--- Records for the task ---
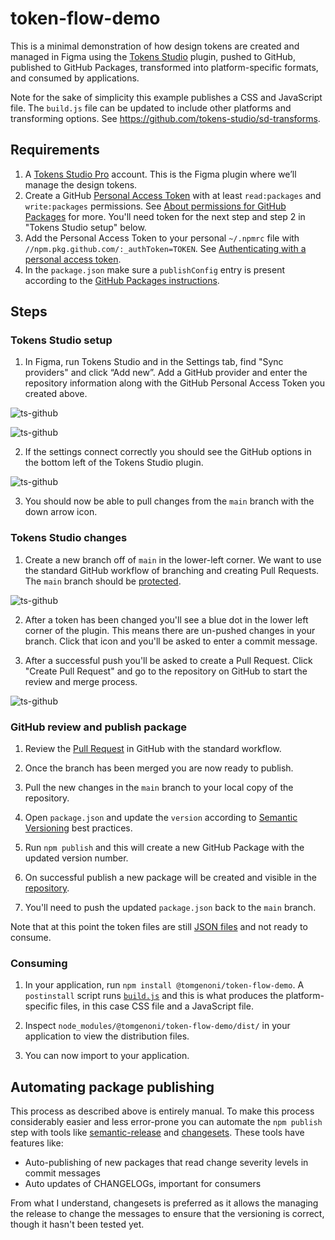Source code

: # token-flow-demo

This is a minimal demonstration of how design tokens are created and managed in Figma using the [Tokens Studio](https://tokens.studio/) plugin, pushed to GitHub, published to GitHub Packages, transformed into platform-specific formats, and consumed by applications.

Note for the sake of simplicity this example publishes a CSS and JavaScript file. The `build.js` file can be updated to include other platforms and transforming options. See https://github.com/tokens-studio/sd-transforms.

## Requirements

1. A [Tokens Studio Pro](https://tokens.studio/#pricing-2) account. This is the Figma plugin where we’ll manage the design tokens.
2. Create a GitHub [Personal Access Token](https://github.com/settings/tokens) with at least `read:packages` and `write:packages` permissions. See [About permissions for GitHub Packages](https://docs.github.com/en/packages/learn-github-packages/about-permissions-for-github-packages#about-scopes-and-permissions-for-package-registries) for more. You'll need token for the next step and step 2 in "Tokens Studio setup" below.
3. Add the Personal Access Token to your personal `~/.npmrc` file with `//npm.pkg.github.com/:_authToken=TOKEN`. See [Authenticating with a personal access token](https://docs.github.com/en/packages/working-with-a-github-packages-registry/working-with-the-npm-registry#authenticating-with-a-personal-access-token).
4. In the `package.json` make sure a `publishConfig` entry is present according to the [GitHub Packages instructions](https://docs.github.com/en/packages/working-with-a-github-packages-registry/working-with-the-npm-registry).

## Steps

### Tokens Studio setup

1. In Figma, run Tokens Studio and in the Settings tab, find "Sync providers" and click “Add new”. Add a GitHub provider and enter the repository information along with the GitHub Personal Access Token you created above.

![ts-github](assets/ts-github.png)

![ts-github](assets/ts-add.png)

2. If the settings connect correctly you should see the GitHub options in the bottom left of the Tokens Studio plugin.

![ts-github](assets/ts-ready.png)

3. You should now be able to pull changes from the `main` branch with the down arrow icon.

### Tokens Studio changes

1. Create a new branch off of `main` in the lower-left corner. We want to use the standard GitHub workflow of branching and creating Pull Requests. The `main` branch should be [protected](https://docs.github.com/en/repositories/configuring-branches-and-merges-in-your-repository/managing-protected-branches/managing-a-branch-protection-rule).

![ts-github](assets/ts-branch.png)

2. After a token has been changed you'll see a blue dot in the lower left corner of the plugin. This means there are un-pushed changes in your branch. Click that icon and you'll be asked to enter a commit message.

3. After a successful push you'll be asked to create a Pull Request. Click "Create Pull Request" and go to the repository on GitHub to start the review and merge process.

![ts-github](assets/ts-pull.png)

### GitHub review and publish package

1. Review the [Pull Request](https://github.com/tomgenoni/token-flow-demo/pulls) in GitHub with the standard workflow.

2. Once the branch has been merged you are now ready to publish.

3. Pull the new changes in the `main` branch to your local copy of the repository.

4. Open `package.json` and update the `version` according to [Semantic Versioning](https://semver.org/) best practices.

5. Run `npm publish` and this will create a new GitHub Package with the updated version number.

6. On successful publish a new package will be created and visible in the [repository](https://github.com/tomgenoni/token-flow-demo/pkgs/npm/token-flow-demo).

7. You'll need to push the updated `package.json` back to the `main` branch.

Note that at this point the token files are still [JSON files](https://github.com/tomgenoni/token-flow-demo/tree/main/src) and not ready to consume.

### Consuming

1. In your application, run `npm install @tomgenoni/token-flow-demo`. A `postinstall` script runs [`build.js`](https://github.com/tomgenoni/token-flow-demo/blob/main/build.js) and this is what produces the platform-specific files, in this case CSS file and a JavaScript file.

2. Inspect `node_modules/@tomgenoni/token-flow-demo/dist/` in your application to view the distribution files.

3. You can now import to your application.

## Automating package publishing

This process as described above is entirely manual. To make this process considerably easier and less error-prone you can automate the `npm publish` step with tools like [semantic-release](https://github.com/semantic-release/semantic-release) and [changesets](https://github.com/changesets/changesets). These tools have features like:

- Auto-publishing of new packages that read change severity levels in commit messages
- Auto updates of CHANGELOGs, important for consumers

From what I understand, changesets is preferred as it allows the managing the release to change the messages to ensure that the versioning is correct, though it hasn't been tested yet.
---
## Work to complete
From the records above, quote only the lines running from the line with "1. In your application, run" to the line with "## Automating package publishing", both lines included.

## Answer area
1. In your application, run `npm install @tomgenoni/token-flow-demo`. A `postinstall` script runs [`build.js`](https://github.com/tomgenoni/token-flow-demo/blob/main/build.js) and this is what produces the platform-specific files, in this case CSS file and a JavaScript file.

2. Inspect `node_modules/@tomgenoni/token-flow-demo/dist/` in your application to view the distribution files.

3. You can now import to your application.

## Automating package publishing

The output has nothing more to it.